JurnalPatroliNews – Jakarta – Komisi X DPR RI menilai tingkat kesejahteraan guru—terutama guru honorer—masih memprihatinkan dan perlu menjadi perhatian serius negara. Pasalnya, hingga kini masih banyak guru honorer yang menerima upah di bawah Rp500 ribu per bulan.

Dalam sejumlah kasus, pembayaran gaji pun disebut tidak menentu, bahkan ada yang baru diterima setiap tiga sampai enam bulan. Sebagian lainnya juga mengalami pemotongan.

Wakil Ketua Komisi X DPR RI dari Fraksi PKB, Lalu Hadrian Irfani, mengatakan kondisi tersebut tidak sepadan dengan peran strategis guru dalam pendidikan nasional. Ia menilai, realitas di lapangan menunjukkan kesejahteraan guru masih jauh dari harapan.

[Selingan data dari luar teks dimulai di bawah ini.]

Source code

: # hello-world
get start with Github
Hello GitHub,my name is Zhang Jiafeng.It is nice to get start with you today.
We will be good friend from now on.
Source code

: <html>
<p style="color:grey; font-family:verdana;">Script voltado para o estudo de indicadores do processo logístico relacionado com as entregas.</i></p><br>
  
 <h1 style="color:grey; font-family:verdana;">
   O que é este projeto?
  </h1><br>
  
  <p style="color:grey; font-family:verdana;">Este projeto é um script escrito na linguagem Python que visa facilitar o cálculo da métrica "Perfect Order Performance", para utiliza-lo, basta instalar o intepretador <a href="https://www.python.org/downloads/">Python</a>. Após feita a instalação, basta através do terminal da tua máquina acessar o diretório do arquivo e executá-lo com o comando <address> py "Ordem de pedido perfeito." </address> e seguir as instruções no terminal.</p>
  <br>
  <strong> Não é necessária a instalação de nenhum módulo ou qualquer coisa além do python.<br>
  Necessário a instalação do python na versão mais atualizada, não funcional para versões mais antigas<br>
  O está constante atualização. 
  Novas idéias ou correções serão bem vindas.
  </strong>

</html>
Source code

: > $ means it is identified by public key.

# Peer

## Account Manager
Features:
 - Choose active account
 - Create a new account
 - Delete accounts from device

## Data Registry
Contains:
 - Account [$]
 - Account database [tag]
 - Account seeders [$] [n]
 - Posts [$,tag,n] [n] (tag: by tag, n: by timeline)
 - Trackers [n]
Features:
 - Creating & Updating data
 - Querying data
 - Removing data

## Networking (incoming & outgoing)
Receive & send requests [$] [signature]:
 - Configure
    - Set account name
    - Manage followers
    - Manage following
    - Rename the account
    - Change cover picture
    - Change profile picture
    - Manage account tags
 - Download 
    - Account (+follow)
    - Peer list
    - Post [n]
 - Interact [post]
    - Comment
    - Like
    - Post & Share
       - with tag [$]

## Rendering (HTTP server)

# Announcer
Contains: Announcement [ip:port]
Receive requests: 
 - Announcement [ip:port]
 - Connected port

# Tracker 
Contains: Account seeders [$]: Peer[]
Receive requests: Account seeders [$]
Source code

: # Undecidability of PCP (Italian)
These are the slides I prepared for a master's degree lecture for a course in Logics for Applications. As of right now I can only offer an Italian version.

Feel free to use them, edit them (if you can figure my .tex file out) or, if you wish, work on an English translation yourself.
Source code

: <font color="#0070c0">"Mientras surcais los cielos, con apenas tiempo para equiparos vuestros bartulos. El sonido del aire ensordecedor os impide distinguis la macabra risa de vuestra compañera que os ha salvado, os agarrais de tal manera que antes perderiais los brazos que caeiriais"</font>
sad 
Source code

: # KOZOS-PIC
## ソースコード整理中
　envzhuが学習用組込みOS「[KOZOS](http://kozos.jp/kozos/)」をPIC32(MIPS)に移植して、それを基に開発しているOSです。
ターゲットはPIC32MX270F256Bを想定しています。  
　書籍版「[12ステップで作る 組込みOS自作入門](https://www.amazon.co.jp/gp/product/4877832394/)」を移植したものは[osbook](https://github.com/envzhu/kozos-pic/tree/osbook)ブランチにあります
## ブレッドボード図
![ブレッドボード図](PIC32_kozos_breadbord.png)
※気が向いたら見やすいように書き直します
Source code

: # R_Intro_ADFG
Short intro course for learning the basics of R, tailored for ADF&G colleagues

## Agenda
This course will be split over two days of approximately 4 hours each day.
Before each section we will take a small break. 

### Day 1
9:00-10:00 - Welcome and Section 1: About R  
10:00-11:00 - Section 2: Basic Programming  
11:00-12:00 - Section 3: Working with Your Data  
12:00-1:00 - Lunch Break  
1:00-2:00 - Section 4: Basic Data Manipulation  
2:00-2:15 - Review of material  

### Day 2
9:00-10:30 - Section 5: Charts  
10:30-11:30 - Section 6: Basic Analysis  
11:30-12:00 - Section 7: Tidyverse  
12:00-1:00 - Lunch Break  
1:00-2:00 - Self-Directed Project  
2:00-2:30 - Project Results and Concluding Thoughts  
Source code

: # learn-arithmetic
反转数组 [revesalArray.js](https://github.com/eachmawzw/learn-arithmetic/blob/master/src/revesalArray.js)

“Kita harus jujur mengakui kesejahteraan guru kita hari ini masih jauh dari harapan. Ini memprihatinkan dan tidak sebanding dengan peran besar guru,” ujar Lalu Hadrian kepada wartawan, Jumat, 23 Januari 2026.

Ia memaparkan, APBN saat ini berada di kisaran Rp3.500 triliun, dengan alokasi mandatory spending pendidikan 20 persen atau sekitar Rp750 triliun. Namun, menurutnya, besarnya anggaran itu belum terasa manfaat langsungnya bagi para pendidik.

Berdasarkan hitung-hitungan Komisi X, Lalu Hadrian menyebut jika porsi 20 persen anggaran pendidikan benar-benar digunakan optimal untuk kepentingan pendidikan, maka gaji ideal guru honorer seharusnya bisa ditetapkan setidaknya Rp5 juta per bulan. Ia menilai angka tersebut layak mengingat beban mengajar, tantangan di lapangan, serta situasi ekonomi yang masih penuh ketidakpastian.

Lalu Hadrian menegaskan, Komisi X DPR memiliki kewajiban konstitusional untuk mengawal agar belanja pendidikan tepat sasaran. Fokus pengawasan mencakup pemenuhan amanat konstitusi untuk kepentingan pendidikan nasional, kesejahteraan guru, penyediaan sarana-prasarana, peningkatan mutu pendidik, hingga peningkatan kualitas peserta didik.

Ia berharap ke depan kebijakan anggaran pendidikan semakin berpihak pada guru sebagai ujung tombak pembangunan sumber daya manusia Indonesia.